Combining with Citations

Array extraction works with citations, but with some constraints. The default array extraction mode supports citations fully:
result = client.extract.run(
    input=upload.file_id,
    instructions={"schema": schema},
    settings={
        "array_extract": True,
        "citations": {"enabled": True}
    }
)

# Each array item has citations
for item in result.result["transactions"]:
    amount = item["amount"]
    if amount.citations:
        print(f"${amount.value} found on page {amount.citations[0].bbox.page}")
Citations point to where each value was found in the original document, even though the extraction happened in segments.

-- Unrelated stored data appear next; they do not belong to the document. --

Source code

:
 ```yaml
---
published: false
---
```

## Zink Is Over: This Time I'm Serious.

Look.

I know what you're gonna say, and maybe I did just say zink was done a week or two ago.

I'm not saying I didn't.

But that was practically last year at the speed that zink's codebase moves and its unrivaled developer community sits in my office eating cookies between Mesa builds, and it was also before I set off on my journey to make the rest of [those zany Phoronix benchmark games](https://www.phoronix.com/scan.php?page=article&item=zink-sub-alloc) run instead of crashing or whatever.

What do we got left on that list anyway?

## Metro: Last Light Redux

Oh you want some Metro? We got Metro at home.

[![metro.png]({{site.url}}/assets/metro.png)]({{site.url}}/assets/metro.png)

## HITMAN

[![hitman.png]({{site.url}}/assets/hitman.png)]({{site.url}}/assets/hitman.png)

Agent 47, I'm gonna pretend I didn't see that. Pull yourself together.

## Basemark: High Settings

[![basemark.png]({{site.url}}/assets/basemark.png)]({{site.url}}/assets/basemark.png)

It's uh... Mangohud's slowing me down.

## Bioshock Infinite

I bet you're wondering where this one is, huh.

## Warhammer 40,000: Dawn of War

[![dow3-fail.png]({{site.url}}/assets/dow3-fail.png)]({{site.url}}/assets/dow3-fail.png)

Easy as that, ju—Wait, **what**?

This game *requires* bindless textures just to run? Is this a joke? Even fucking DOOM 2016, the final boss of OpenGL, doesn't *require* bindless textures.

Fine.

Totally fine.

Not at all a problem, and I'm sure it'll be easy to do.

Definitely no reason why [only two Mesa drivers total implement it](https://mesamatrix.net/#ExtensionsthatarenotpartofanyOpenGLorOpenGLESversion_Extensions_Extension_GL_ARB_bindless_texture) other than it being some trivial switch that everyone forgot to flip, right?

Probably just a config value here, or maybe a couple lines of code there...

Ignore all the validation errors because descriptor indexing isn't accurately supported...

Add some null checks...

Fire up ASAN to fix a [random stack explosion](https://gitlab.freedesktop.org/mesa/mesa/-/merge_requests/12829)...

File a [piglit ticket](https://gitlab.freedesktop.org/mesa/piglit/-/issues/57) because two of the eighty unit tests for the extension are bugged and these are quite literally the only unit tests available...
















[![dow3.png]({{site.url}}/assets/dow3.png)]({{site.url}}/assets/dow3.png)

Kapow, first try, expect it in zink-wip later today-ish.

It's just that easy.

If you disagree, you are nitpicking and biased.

When Array Extraction Isn’t Enough

For truly critical arrays where you cannot afford to miss any items, consider Agent-in-the-Loop. It uses an AI agent to iteratively verify completeness. The tradeoffs:
ApproachSpeedCompletenessUse case
Standard extractionFastestMay miss items in long docsShort documents, non-critical arrays
Array extractionModerateGood for most casesLong documents, tables spanning pages
Agent-in-the-loopSlowestHighestFinancial data, compliance, audit trails
Start with array extraction. If you’re still missing items after enabling it, escalate to agent-in-the-loop.

Troubleshooting

If array extraction still misses items:
  1. Check the Parse output: The items may not be visible to Extract. Run Parse separately and verify all items appear in the content.
  2. Improve field descriptions: Vague descriptions make it harder to identify items. Add specific details about what to look for.
  3. Add system prompt guidance: Tell the model to be thorough: “Extract every transaction in the document. Do not skip any items.”
  4. Consider agent-in-the-loop: For critical data, the agent approach provides the highest completeness guarantee.
Array extraction deduplicates based on content similarity. If you’re seeing duplicates:
  1. Items may be legitimately similar: Two transactions on the same day with the same amount are distinct items, not duplicates.
  2. Try adding unique identifiers: If transactions have IDs or line numbers, include them in your schema. This helps differentiation.
Array extraction requires at least one property of type array at the top level of your schema.This works:
{"properties": {"items": {"type": "array", ...}}}
This doesn’t work:
{"type": "array", "items": {...}}
The schema root must be an object with array properties, not an array itself.